As the visual image capture rate of the camera may be quite high, there may be redundant information in the video frames. Accordingly, in some embodiments, only frames at intervals may be considered for landmark identification (as a sequence of substantially identical frames would likely simply result in the same classification result). Thus, at block 2155d the computer system may decimate or otherwise exclude certain of the visual images from landmark processing. Similarly, in some embodiments, at block 2155e, the system may perform any model adjustments, such as hole identification and supplementation, to create model 2140b. Block 2155e may likewise include the association of some landmarks with holes or in-filled regions. At blocks 2155f and 2155g, the system may then iterate over the visual images to attempt to detect landmarks at block 2155h. The classification results may then be associated with the visual image at block 2155i, which, as discussed above with refence to FIG. 21A, may imply a reference to a corresponding portion of the model 2140a, 2140b (including a hole 2145b or supplemented region 2150b), related timestamps in the playback, etc.

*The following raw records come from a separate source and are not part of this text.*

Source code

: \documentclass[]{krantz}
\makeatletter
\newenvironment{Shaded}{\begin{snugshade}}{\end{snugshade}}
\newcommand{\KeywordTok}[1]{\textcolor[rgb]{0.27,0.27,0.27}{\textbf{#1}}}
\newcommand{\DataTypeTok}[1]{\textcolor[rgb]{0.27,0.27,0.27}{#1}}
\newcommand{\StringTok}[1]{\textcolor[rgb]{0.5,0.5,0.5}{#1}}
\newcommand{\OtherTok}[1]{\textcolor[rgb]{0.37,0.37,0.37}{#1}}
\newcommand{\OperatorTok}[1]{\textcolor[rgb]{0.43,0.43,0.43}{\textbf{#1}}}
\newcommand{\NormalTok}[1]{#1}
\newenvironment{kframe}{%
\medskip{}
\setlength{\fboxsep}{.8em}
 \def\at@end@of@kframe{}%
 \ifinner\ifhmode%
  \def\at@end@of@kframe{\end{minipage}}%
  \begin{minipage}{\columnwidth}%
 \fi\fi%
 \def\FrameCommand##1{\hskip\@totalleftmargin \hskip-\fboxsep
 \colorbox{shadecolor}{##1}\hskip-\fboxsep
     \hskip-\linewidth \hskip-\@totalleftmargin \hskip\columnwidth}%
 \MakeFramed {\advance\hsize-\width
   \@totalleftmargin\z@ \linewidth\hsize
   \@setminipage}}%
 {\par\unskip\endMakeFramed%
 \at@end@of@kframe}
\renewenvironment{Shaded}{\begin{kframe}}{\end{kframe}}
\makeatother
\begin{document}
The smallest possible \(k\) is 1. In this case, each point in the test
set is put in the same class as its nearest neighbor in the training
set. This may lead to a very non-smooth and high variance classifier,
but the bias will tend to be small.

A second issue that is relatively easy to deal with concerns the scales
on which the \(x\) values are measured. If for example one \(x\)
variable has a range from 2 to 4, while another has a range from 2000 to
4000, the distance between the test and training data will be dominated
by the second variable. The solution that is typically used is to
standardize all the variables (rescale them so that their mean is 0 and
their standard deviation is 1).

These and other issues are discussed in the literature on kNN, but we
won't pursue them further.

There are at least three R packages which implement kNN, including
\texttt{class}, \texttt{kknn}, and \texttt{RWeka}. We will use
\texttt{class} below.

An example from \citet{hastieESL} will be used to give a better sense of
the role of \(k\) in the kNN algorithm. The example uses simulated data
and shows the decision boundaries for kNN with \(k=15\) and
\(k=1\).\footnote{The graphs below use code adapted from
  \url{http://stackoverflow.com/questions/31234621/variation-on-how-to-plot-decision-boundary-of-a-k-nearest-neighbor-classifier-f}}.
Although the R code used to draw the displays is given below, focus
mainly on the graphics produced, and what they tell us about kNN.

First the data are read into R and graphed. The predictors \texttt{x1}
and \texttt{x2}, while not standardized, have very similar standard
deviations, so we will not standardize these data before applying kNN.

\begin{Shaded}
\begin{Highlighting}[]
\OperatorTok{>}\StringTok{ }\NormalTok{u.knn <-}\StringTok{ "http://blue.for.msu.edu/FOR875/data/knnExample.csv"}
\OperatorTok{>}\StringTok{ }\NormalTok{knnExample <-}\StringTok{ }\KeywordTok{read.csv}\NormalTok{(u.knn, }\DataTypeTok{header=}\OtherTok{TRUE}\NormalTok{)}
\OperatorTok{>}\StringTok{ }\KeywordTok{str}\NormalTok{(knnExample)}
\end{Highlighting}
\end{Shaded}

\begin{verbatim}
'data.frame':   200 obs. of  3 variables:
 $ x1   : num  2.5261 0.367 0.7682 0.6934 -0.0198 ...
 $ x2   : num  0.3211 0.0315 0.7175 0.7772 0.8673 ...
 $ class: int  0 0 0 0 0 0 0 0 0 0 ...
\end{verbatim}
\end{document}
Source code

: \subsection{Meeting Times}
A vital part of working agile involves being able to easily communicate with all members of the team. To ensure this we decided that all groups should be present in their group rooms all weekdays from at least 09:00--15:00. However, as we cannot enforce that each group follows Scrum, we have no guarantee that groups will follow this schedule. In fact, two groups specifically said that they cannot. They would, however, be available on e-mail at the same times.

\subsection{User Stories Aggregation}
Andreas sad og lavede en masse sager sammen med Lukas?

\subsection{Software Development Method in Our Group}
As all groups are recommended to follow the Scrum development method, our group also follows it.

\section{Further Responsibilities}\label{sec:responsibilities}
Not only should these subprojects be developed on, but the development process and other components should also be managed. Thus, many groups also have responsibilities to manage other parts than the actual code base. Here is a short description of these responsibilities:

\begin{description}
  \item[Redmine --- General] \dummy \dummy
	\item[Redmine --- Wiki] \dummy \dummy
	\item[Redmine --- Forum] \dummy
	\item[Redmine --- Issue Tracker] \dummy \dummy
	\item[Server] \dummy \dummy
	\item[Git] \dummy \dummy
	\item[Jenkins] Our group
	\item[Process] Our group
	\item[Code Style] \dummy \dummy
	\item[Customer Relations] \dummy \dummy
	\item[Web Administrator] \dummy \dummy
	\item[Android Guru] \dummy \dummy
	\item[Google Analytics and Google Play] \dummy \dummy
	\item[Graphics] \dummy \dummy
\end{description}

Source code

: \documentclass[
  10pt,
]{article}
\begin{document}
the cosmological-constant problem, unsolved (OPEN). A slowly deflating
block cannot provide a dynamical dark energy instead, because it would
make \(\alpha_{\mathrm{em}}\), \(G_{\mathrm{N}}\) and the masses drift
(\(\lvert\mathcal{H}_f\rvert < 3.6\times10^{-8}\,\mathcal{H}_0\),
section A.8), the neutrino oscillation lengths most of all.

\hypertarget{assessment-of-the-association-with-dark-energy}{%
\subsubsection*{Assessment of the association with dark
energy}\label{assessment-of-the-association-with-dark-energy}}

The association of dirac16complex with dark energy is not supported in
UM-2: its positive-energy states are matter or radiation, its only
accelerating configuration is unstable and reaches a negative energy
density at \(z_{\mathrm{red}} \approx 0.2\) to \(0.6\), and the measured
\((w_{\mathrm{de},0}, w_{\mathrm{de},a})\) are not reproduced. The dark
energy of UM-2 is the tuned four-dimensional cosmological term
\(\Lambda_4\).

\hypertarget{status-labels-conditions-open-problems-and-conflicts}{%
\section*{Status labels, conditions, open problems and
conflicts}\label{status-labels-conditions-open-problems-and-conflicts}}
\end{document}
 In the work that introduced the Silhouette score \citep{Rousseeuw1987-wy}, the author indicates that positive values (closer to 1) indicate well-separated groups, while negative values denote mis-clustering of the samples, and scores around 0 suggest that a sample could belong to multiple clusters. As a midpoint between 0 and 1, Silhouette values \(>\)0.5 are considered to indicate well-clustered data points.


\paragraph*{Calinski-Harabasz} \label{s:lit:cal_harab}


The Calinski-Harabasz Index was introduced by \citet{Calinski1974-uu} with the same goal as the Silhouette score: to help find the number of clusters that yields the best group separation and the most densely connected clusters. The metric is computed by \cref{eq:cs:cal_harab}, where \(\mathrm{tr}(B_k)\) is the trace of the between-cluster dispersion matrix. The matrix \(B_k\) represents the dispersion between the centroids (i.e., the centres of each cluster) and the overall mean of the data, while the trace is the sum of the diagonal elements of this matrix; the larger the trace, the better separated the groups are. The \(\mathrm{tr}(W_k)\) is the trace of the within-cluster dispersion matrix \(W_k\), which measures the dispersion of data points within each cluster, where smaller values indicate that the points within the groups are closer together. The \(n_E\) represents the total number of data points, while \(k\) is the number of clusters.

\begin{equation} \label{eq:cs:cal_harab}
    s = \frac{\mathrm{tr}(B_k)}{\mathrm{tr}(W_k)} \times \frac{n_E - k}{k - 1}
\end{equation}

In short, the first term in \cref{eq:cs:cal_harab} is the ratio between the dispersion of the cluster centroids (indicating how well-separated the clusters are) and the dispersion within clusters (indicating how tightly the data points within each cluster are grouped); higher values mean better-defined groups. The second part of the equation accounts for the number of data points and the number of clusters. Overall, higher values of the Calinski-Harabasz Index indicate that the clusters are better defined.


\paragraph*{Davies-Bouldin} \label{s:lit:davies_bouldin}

Pre-processing, as in this example, may facilitate a more comprehensive presentation of the examination to the reviewer as well as a more comprehensive determination of the examination's quality (as discussed herein, such processing may occur in real-time upon previously reviewed regions to guide operator follow-up coverage). For example, having a supplemented model 2140b that strives for real-world fidelity may improve quality assessment of the review (as when the surface area of model 2140a is compared with that of model 2140b to determine how egregious the size of the holes in the review were, based upon the difference or ratio in surface area or volume). Further supplementing the model with landmark identification may also serve to anchor the review to recognizable locations and events. For example, a landmark may indicate, e.g., that a hole corresponds to a gastric bypass or other operation changing the volume or structure of the internal body structure. This may be important knowledge as it may allow the system to adjust the supplemented region 2150b, either discounting the difference in surface area from the model 2145b or otherwise acknowledging that the supplemental region 2150b is atypical. Similarly, recognizing landmarks in covered regions of the model 2140a may facilitate spatiotemporal orientation of the reviewer and confirmation of other automated processes. For example, a simple preventative care examination may have taken three times as long as expected and so may initially receive a below average score. However, recognition of a landmark corresponding to a polyp or cancerous growth early in the procedure may alert the system or reviewer to the atypical character of the review and that the operator's extended response time was not therefore unusual.

Combining landmark detection with model generation may also help ensure the fidelity of each set of data. For example, the system may verify that a landmark prediction agrees with its corresponding location in either model 2140a or 2140b, such as that recognition of the right colic flexure corresponds to a location in the proper corresponding quadrant of the model. Conversely, the system may also confirm that landmarks identified as not having any correspondence with the model, such as those associated with fragments which were excluded from the graph pose network, include classification results consonant with such exclusion, e.g. a landmark prediction of smoke or biomass occlusion. For example, in the model 2140a, multiple landmarks may be identified in connection with visual images whose fragments were not used in creating the model. Examination of neighboring fragments may indicate, however, that the omitted fragments are all associated with hole 2145b. By supplementing the model with supplemental region 2150b, the system or reviewer, may more readily identify where in the supplemental region 2150b the landmark was likely to have occurred (e.g., if cauterization was only applied at a specific location of the supplemental region 2150b, the location may be more readily identifiable with the supplemental region 2150b visible in the model 2140b, than when it is absent in the model 2140a). While discussed here in connection with holes missing in the model so as to facilitate understanding, one will appreciate that the disclosed correspondence methods may likewise be applied in models without holes (where, e.g., in a subsequent pass the endoscope captured fragments of the missing region, thereby completing the missing region, but the earlier landmark occurrence, such as smoke, precipitating the hole is still found to correspond with the region, albeit, at an earlier timestamp than the timestamp of the subsequent pass completing the missing region).

Example Mesh Alignment

As another example of the benefits of identifying correspondences between landmarks and mesh structures, FIG. 22A provides a schematic representation of an example mesh alignment operation as may be performed in some embodiments. Specifically, one will appreciate that many procedures may provide data on only a portion, perhaps a very small portion, of an internal body structure. This may be natural in minimally invasive procedures, where only a portion of the organ or tissue is to be examined. Even where the procedure involves traversing a significant portion of the internal body structure, operators may not activate the data capture system until specific portions of the surgery, again resulting in limited mesh reconstructions.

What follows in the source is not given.